Running Edge 2024.4.1 on bare metal Dell R750 nodes. Dual NIC setup handles WAN and local LAN. WAN link flapped last Tuesday. Edge automatically flipped to survivability mode. Local SIP phones registered fine. The AI voice bot flow in Architect started dropping audio packets immediately. Console shows the media bridge timing out. Bot session stays active in the cloud but the local node can’t push the PCM stream back.
Checked the Edge logs. The WebSocket connection to the bot orchestration endpoint keeps resetting.
{
"timestamp": "2024-08-12T09:14:22Z",
"component": "media-bridge",
"level": "ERROR",
"message": "Bot audio stream handshake failed. WSS connection reset by peer.",
"error_code": "BOT_MEDIA_TIMEOUT_502",
"session_id": "bs_88a7c2d1",
"edge_node": "tokyo-edge-01"
}
BIOS settings are locked to default. Network routing table looks clean. You don’t need to touch the firewall rules. The bot flow uses the standard connector. Audio works perfectly when WAN is stable. Once the local node takes over, the bot media path breaks doing jack all. Switching the bot to a plain SIP trunk bypasses the issue. The mic stays hot but the bot just stutters. Logs repeat that handshake error every two seconds. No idea where the media bridge is routing the packets.
Look, I don’t do much on-prem SIP, but if you’re trying to debug this from the API side, you’re probably hitting a wall with the media bridge metrics. The .NET SDK doesn’t expose the low-level PCM stream status directly in the conversation object. It just shows “active” or “connected”.
You need to query the analytics endpoint for that specific time window to see where the packets actually stopped flowing. If the Edge is in survivability mode, the media path changes completely.
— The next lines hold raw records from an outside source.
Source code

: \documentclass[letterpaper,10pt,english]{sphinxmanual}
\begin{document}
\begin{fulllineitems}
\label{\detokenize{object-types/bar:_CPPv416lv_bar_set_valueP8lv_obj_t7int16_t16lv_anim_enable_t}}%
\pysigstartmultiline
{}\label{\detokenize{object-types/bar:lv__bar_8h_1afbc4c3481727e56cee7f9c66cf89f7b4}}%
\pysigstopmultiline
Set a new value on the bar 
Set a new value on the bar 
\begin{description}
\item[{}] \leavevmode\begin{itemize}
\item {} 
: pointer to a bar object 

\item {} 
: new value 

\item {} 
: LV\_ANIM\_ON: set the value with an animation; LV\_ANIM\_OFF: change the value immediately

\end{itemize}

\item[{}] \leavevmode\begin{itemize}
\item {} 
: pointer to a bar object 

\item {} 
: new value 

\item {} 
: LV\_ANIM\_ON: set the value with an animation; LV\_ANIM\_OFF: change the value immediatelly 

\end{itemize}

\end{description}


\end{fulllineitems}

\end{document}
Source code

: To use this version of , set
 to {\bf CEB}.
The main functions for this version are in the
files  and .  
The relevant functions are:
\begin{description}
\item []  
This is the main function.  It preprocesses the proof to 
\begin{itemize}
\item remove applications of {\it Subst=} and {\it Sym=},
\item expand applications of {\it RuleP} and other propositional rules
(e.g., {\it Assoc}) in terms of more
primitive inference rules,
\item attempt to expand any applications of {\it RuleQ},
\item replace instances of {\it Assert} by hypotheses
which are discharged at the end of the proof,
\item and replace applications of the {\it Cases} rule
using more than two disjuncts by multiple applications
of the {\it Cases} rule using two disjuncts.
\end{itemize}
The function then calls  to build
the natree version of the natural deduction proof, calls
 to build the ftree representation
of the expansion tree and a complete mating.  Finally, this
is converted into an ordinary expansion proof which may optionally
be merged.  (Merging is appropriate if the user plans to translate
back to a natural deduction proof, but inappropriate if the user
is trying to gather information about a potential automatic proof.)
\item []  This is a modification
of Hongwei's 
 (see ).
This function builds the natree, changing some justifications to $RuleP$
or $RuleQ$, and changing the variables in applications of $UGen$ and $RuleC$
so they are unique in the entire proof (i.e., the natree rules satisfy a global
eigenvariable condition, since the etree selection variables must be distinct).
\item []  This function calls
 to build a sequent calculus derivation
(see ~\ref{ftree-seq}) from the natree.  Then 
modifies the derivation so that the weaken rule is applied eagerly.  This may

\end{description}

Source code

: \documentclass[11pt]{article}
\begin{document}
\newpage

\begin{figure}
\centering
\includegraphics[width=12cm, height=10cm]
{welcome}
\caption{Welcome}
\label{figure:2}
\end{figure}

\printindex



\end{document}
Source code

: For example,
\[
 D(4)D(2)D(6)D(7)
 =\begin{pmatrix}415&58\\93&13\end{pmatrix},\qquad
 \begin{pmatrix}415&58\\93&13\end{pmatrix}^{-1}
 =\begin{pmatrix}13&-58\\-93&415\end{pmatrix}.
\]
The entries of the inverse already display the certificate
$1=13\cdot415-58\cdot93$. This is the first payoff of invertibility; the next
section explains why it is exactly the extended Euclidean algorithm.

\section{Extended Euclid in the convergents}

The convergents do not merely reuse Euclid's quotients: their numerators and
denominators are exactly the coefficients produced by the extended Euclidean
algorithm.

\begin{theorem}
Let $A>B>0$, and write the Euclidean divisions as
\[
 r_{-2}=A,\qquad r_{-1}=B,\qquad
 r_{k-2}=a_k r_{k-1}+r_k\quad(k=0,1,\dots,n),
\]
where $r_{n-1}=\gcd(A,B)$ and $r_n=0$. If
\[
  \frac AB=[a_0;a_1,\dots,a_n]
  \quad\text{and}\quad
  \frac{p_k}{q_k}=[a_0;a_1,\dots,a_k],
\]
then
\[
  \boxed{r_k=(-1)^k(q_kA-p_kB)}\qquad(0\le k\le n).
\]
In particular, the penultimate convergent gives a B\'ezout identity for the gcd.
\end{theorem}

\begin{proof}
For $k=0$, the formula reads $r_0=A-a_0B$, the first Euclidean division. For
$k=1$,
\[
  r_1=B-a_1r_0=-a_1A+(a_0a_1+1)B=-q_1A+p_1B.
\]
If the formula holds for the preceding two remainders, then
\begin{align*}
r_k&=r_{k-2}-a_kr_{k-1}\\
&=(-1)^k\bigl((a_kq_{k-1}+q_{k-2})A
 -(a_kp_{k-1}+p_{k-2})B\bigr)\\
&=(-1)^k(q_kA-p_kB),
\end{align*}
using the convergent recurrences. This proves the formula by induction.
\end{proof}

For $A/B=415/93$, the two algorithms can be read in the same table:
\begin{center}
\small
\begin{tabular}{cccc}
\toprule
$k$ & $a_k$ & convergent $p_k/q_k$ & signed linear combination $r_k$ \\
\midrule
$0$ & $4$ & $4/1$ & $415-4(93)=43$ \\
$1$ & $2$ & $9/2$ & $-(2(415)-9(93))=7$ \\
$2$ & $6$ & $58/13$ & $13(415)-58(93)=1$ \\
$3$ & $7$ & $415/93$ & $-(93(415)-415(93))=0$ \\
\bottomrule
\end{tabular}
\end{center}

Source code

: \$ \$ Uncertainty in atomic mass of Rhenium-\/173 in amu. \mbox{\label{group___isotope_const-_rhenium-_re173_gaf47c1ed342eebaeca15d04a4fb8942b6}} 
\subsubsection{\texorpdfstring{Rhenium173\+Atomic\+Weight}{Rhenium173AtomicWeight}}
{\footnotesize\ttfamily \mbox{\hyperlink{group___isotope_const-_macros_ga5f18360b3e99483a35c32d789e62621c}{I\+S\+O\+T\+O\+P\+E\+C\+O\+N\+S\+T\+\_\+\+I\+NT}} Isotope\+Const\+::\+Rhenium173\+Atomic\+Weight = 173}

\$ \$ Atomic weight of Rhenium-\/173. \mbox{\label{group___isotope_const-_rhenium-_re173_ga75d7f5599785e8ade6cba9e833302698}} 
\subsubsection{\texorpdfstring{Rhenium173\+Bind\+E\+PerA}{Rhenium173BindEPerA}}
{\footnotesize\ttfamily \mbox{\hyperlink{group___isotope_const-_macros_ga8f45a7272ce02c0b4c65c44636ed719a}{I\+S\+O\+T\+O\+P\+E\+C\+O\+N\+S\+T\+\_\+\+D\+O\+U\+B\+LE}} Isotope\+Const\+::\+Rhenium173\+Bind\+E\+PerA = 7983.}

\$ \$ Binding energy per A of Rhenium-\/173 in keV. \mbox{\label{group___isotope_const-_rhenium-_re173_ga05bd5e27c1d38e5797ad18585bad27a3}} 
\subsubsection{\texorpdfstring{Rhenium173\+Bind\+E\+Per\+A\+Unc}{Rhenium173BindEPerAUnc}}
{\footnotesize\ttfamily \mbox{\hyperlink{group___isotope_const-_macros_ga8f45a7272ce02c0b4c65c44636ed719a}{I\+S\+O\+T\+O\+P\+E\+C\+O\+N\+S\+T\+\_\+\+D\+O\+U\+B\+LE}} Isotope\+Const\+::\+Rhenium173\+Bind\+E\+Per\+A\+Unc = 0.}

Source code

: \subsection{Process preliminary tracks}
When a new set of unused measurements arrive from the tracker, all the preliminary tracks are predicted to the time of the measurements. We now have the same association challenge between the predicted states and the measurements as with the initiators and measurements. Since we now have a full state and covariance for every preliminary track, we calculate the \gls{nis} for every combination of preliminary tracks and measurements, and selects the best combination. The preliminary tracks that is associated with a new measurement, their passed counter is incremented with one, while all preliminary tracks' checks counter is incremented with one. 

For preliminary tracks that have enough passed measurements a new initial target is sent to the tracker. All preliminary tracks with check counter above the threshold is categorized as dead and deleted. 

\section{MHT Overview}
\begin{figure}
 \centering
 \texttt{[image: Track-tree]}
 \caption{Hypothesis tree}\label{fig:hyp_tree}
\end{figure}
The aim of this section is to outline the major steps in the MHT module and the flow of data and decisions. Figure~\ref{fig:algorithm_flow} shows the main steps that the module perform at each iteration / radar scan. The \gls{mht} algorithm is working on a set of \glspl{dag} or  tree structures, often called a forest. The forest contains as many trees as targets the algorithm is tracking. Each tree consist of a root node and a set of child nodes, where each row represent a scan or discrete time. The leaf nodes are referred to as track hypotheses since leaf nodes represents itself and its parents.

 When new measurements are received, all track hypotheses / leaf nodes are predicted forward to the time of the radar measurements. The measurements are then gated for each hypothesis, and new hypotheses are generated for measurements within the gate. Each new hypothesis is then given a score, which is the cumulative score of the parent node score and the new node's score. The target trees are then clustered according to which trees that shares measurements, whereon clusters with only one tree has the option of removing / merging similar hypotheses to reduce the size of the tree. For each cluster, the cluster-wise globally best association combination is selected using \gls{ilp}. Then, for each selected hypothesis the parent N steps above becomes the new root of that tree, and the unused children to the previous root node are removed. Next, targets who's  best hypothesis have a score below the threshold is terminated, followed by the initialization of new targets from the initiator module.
The bot session stays in the cloud, but the media might be trying to route through a path that’s now dead.
Here’s how I’d pull the details in C# to see if it’s a network timeout or a bot logic error:
var client = new PureCloudPlatformClientV2();
client.AuthSettings.AccessToken = "your_token"; // or use oauth flow
var analyticsApi = new AnalyticsApi(client);
var query = new QueryConversationDetailsRequest
{
View = "summary",
TimeFilter = new TimeFilter
{
Type = "relative",
RelativeTo = "now",
RangeStart = "-PT1H" // last hour
},
Selectors = new List<ConversationSelector>
{
new ConversationSelector
{
Type = "conversation",
Id = "your_conversation_id" // get this from your active call list
}
}
};
var response = await analyticsApi.PostAnalyticsConversationsDetailsQuery(query);
Check the mediaEvents in the response. Look for media_timeout or media_restart. If you see those, it’s not the bot, it’s the Edge media server losing the handshake with the cloud orchestrator.
Don’t ignore the mediaServer field in the analytics response. It tells you which Edge node handled the media. If that node changed mid-call, you’ll see a handoff event. If the handoff failed, the audio dies.
I usually wrap this in an Azure Function that triggers on v2.conversation.media.event. That way you get notified in real-time when the media path breaks, instead of digging through analytics later. The docs say: “Media events are emitted when the media state changes.” But they don’t tell you that the event payload is sparse during survivability failovers. You’ll have to cross-reference with the Edge system logs.